WHAT TO WORK ON:
In the records that follow, find the line with "a fronte com"; from there, retype every line exactly through the line with "águas do orgulhoso", which also belongs to the answer.

INPUT DATA:
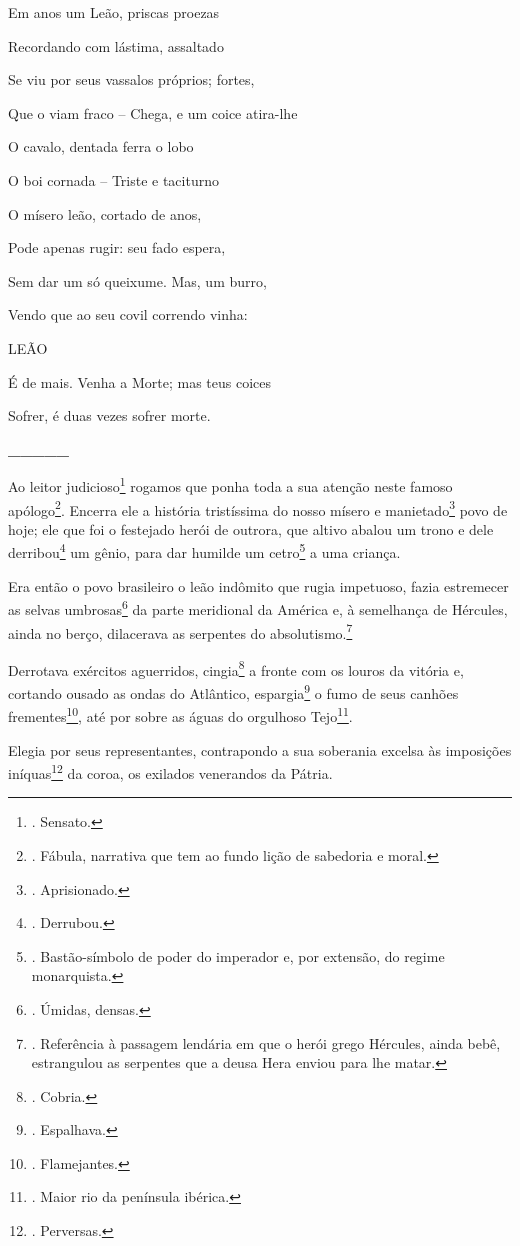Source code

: Em anos um Leão, priscas proezas

Recordando com lástima, assaltado

Se viu por seus vassalos próprios; fortes,

Que o viam fraco -- Chega, e um coice atira-lhe

O cavalo, dentada ferra o lobo

O boi cornada -- Triste e taciturno

O mísero leão, cortado de anos,

Pode apenas rugir: seu fado espera,

Sem dar um só queixume. Mas, um burro,

Vendo que ao seu covil correndo vinha:

LEÃO

É de mais. Venha a Morte; mas teus coices

Sofrer, é duas vezes sofrer morte.

\textbf{\_\_\_\_\_}

Ao leitor judicioso\footnote{. Sensato.} rogamos que ponha toda a sua
atenção neste famoso apólogo\footnote{. Fábula, narrativa que tem ao
  fundo lição de sabedoria e moral.}. Encerra ele a história tristíssima
do nosso mísero e manietado\footnote{. Aprisionado.} povo de hoje; ele
que foi o festejado herói de outrora, que altivo abalou um trono e dele
derribou\footnote{. Derrubou.} um gênio, para dar humilde um
cetro\footnote{. Bastão-símbolo de poder do imperador e, por extensão,
  do regime monarquista.} a uma criança.

Era então o povo brasileiro o leão indômito que rugia impetuoso, fazia
estremecer as selvas umbrosas\footnote{. Úmidas, densas.} da parte
meridional da América e, à semelhança de Hércules, ainda no berço,
dilacerava as serpentes do absolutismo.\footnote{. Referência à passagem
  lendária em que o herói grego Hércules, ainda bebê, estrangulou as
  serpentes que a deusa Hera enviou para lhe matar.}

Derrotava exércitos aguerridos, cingia\footnote{. Cobria.} a fronte com
os louros da vitória e, cortando ousado as ondas do Atlântico,
espargia\footnote{. Espalhava.} o fumo de seus canhões
frementes\footnote{. Flamejantes.}, até por sobre as águas do orgulhoso
Tejo\footnote{. Maior rio da península ibérica.}.

Elegia por seus representantes, contrapondo a sua soberania excelsa às
imposições iníquas\footnote{. Perversas.} da coroa, os exilados
venerandos da Pátria.

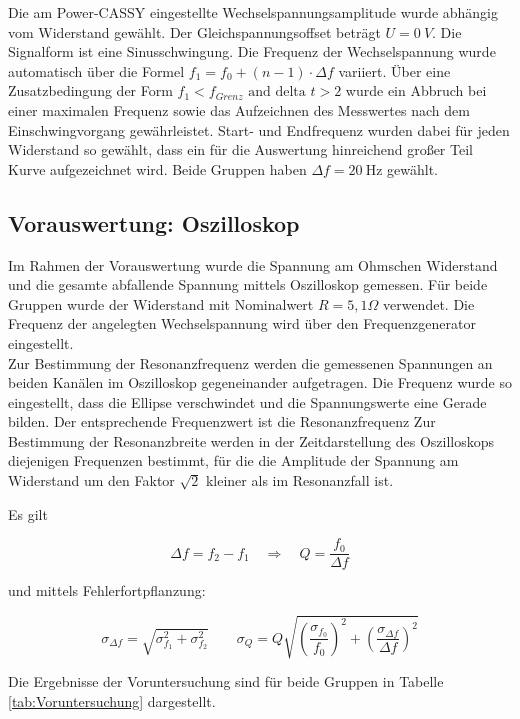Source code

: \documentclass[12pt,a4paper]{article}
\begin{document}
Die am Power-CASSY eingestellte Wechselspannungsamplitude wurde abhängig vom Widerstand gewählt. Der Gleichspannungsoffset beträgt $U = \SI{0}{V}$. Die Signalform ist eine Sinusschwingung.
Die Frequenz der Wechselspannung wurde automatisch über die Formel $f_1 = f_0 +(n-1) \cdot \Delta f$ variiert. Über eine Zusatzbedingung der Form $f_1 < f_{Grenz} \text{ and delta } t > 2$ wurde ein Abbruch bei einer maximalen Frequenz sowie das Aufzeichnen des Messwertes nach dem Einschwingvorgang gewährleistet.  Start- und Endfrequenz wurden dabei für jeden Widerstand so gewählt, dass ein für die Auswertung hinreichend großer Teil Kurve aufgezeichnet wird. Beide Gruppen haben $\Delta f = \SI{20}{\Hz}$ gewählt.

\subsection{Vorauswertung: Oszilloskop}
Im Rahmen der Vorauswertung wurde die Spannung am Ohmschen Widerstand und die gesamte abfallende Spannung mittels Oszilloskop gemessen. Für beide Gruppen wurde der Widerstand mit Nominalwert $R = 5,1 \Omega$ verwendet. Die Frequenz der angelegten Wechselspannung wird über den Frequenzgenerator eingestellt.\\

Zur Bestimmung der Resonanzfrequenz werden die gemessenen Spannungen an beiden Kanälen im Oszilloskop gegeneinander aufgetragen. Die Frequenz wurde so eingestellt, dass die Ellipse verschwindet und die Spannungswerte eine Gerade bilden. Der entsprechende Frequenzwert ist die Resonanzfrequenz
Zur Bestimmung der Resonanzbreite werden in der Zeitdarstellung des Oszilloskops diejenigen Frequenzen bestimmt, für die die Amplitude der Spannung am Widerstand um den Faktor $\sqrt{2}$ kleiner als im Resonanzfall ist. 

Es gilt

\begin{equation}
\Delta f = f_2 - f_1 \quad \Rightarrow \quad Q = \frac{f_0}{\Delta f}
\end{equation}

und mittels Fehlerfortpflanzung:

\begin{equation}
\sigma_{\Delta f} = \sqrt{\sigma_{f_1}^2+\sigma_{f_2}^2} \qquad \sigma_Q = Q \sqrt{\left(\frac{\sigma_{f_0}}{f_0}\right)^2 + \left(\frac{\sigma_{\Delta f}}{\Delta f}\right)^2}
\end{equation}

Die Ergebnisse der Voruntersuchung sind für beide Gruppen in Tabelle \ref{tab:Voruntersuchung} dargestellt.
\end{document}
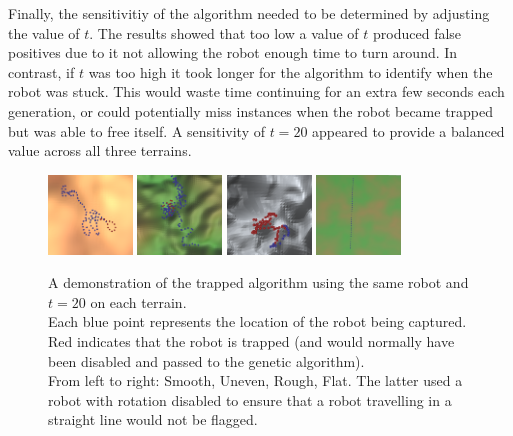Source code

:\documentclass{article}
\begin{document}
Finally, the sensitivitiy of the algorithm needed to be determined by adjusting the value of $t$. The results showed that too low a value of $t$ produced false positives due to it not allowing the robot enough time to turn around. In contrast, if $t$ was too high it took longer for the algorithm to identify when the robot was stuck. This would waste time continuing for an extra few seconds each generation, or could potentially miss instances when the robot became trapped but was able to free itself. A sensitivity of $t=20$ appeared to provide a balanced value across all three terrains.

\begin{figure}[H]
\centering
\includegraphics[width=0.2\textwidth]{trappedSmooth}
\includegraphics[width=0.2\textwidth]{trappedUneven}
\includegraphics[width=0.2\textwidth]{trappedRough}
\includegraphics[width=0.2\textwidth]{trappedFlat}
\caption{A demonstration of the trapped algorithm using the same robot and $t=20$ on each terrain.\\
Each blue point represents the location of the robot being captured. Red indicates that the robot is trapped (and would normally have been disabled and passed to the genetic algorithm).\\ 
From left to right: Smooth, Uneven, Rough, Flat. The latter used a robot with rotation disabled to ensure that a robot travelling in a straight line would not be flagged.}
\end{figure}
\end{document}
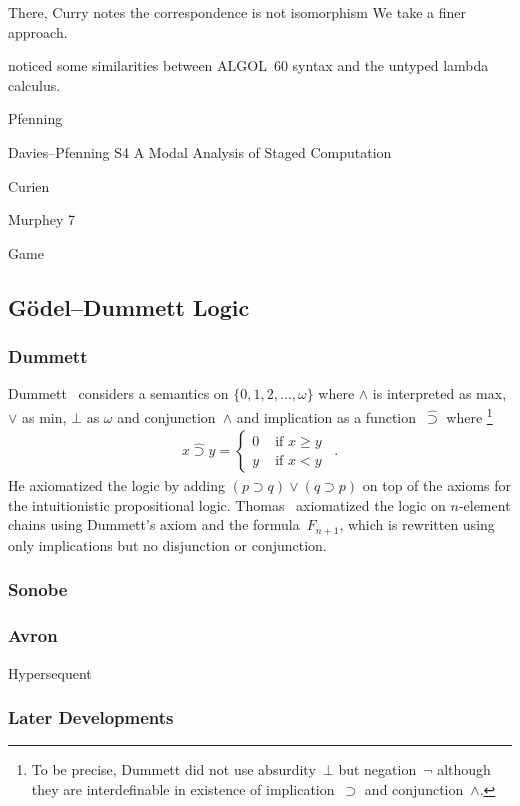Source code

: There, Curry notes the correspondence is not isomorphism  We take a finer approach.

\citet{landin1965} noticed some similarities between ALGOL~60 syntax and
the untyped lambda calculus.

Pfenning

Davies--Pfenning S4 A Modal Analysis of Staged Computation

Curien

Murphey 7

Game


\subsection{G\"odel--Dummett Logic}

\subsubsection{Dummett}
Dummett~\cite{dummett59} considers a semantics on $\{0,1,2,\ldots,\omega\}$ where
$\wedge$ is interpreted as max, $\vee$ as min, $\bot$ as $\omega$
and conjunction~$\wedge$
 and implication as a
function~$\hat\supset$ where%
\footnote{To be precise, Dummett did not use absurdity~$\bot$ but negation~$\neg$
although they are interdefinable in existence of implication~$\supset$
and conjunction~$\wedge$.}
\begin{align*}
 x \hat\supset y= \begin{cases}
		    0 &\text{ if } x\ge y \\
		    y &\text{ if } x < y
		  \end{cases}\enspace.
\end{align*}
He axiomatized the logic by adding $(p\supset q)\lor(q\supset p)$ on top
of the axioms for the intuitionistic propositional logic.
Thomas~\citep{thomas1962} axiomatized
 the logic on $n$-element chains using Dummett's axiom and the
 formula~$F_{n+1}$,
 which is rewritten using only implications but no disjunction or conjunction.

\subsubsection{Sonobe}

\subsubsection{Avron}
Hypersequent


\subsubsection{Later Developments}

RESULT:
Derrotava exércitos aguerridos, cingia\footnote{. Cobria.} a fronte com
os louros da vitória e, cortando ousado as ondas do Atlântico,
espargia\footnote{. Espalhava.} o fumo de seus canhões
frementes\footnote{. Flamejantes.}, até por sobre as águas do orgulhoso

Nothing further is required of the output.